F# Data: How to get all navigation links from a website? - web-scraping

I found this question and answer and tried to implement it in my code but it doesn't seem to work.
F#.Data HTML Parser Extracting Strings From Nodes
I tried both what the asker tried in his question and I do not see any output when I print the results and I also tried one of the recommended implementations and it also prints nothing:
let links =
results.Descendants("td")
|> Seq.filter (fun x -> x.HasClass("pagenav"))
|> Seq.collect (fun x -> x.Elements("a"))
|> Seq.map (fun y -> y.AttributeValue("href"))
|> Seq.toList
I am successfully retrieving the web page and I can even print the HTML so I know that part is working. My code is as follows:
open System.IO
open FSharp.Data
open FSharp.Data
[<EntryPoint>]
let main (args: string[]) =
let htmlPage = HtmlDocument.Load("https://scrapethissite.com/")
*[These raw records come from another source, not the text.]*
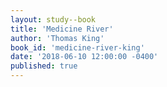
 ```yaml
---
layout: study--book
title: 'Medicine River'
author: 'Thomas King'
book_id: 'medicine-river-king'
date: '2018-06-10 12:00:00 -0400'
published: true
---
```



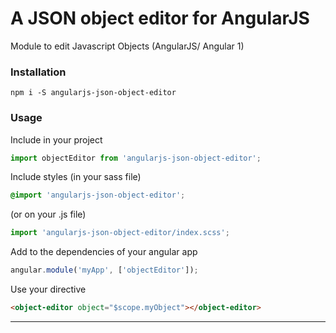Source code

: # A JSON object editor for AngularJS
Module to edit Javascript Objects (AngularJS/ Angular 1)

### Installation
`npm i -S angularjs-json-object-editor`

### Usage
Include in your project
```js
import objectEditor from 'angularjs-json-object-editor';
```

Include styles (in your sass file)
```scss
@import 'angularjs-json-object-editor';
```
(or on your .js file)
```js
import 'angularjs-json-object-editor/index.scss';
```

Add to the dependencies of your angular app
```js
angular.module('myApp', ['objectEditor']);
```

Use your directive
```html
<object-editor object="$scope.myObject"></object-editor>
```
___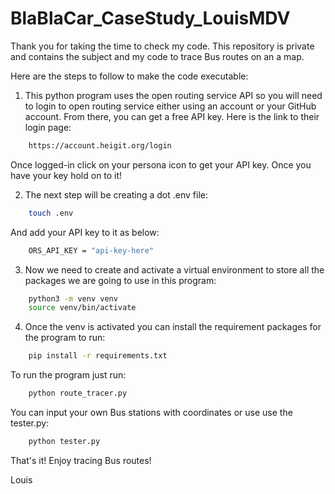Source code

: # BlaBlaCar_CaseStudy_LouisMDV

Thank you for taking the time to check my code. This repository is private and contains the subject and my code to trace Bus routes on an a map.

Here are the steps to follow to make the code executable:

1. This python program uses the open routing service API so you will need to login to open routing service either using an account or your GitHub account. 
From there, you can get a free API key.
Here is the link to their login page:
```bash
    https://account.heigit.org/login 
```
Once logged-in click on your persona icon to get your API key. Once you have your key hold on to it!

2. The next step will be creating a dot .env file:
```bash
    touch .env
```
And add your API key to it as below:
```bash
    ORS_API_KEY = "api-key-here"
```
3. Now we need to create and activate a virtual environment to store all the packages we are going to use in this program:
```bash
    python3 -m venv venv
    source venv/bin/activate
```
4. Once the venv is activated you can install the requirement packages for the program to run:
```bash    
    pip install -r requirements.txt
```

To run the program just run:
```bash
    python route_tracer.py
```
You can input your own Bus stations with coordinates or use use the tester.py:
```bash
    python tester.py
```
That's it! Enjoy tracing Bus routes!

Louis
printfn "%s" (string htmlPage) // I know it is getting the html
// The asker of the origional question stated this printed out the links but just prints <null>
// for me
let links1 =
htmlPage.Descendants("td")
|> Seq.filter (fun x -> x.HasClass("pagenav"))
|> Seq.map (fun x -> x.Elements("a"))
|> Seq.iter (fun x -> x |> Seq.iter (fun y -> y.AttributeValue("href") |> printf "%A"))
printfn "Links1 : %A" links1
// A combination of attempts to get it to print just something from the html and no luck, just empty.
let links =
HtmlDocument.elementsNamed ["a"] htmlPage
//htmlPage.Elements("a")
//htmlPage.Descendants("td")
//|> Seq.filter (fun x -> x.HasClass("pagenav"))
//|> Seq.collect (fun x -> x.Elements("a"))
//|> Seq.map (fun y -> y.AttributeValue("href"))
|> Seq.toList
printfn "Links: %A" links
Console.ReadKey() |> ignore
0 // return an integer exit code
Any help would be appreciated. Thanks.

Assuming you want the links from https://scrapethissite.com/ then you would need to look at the HTML of those navigation links and find a pattern that would return them.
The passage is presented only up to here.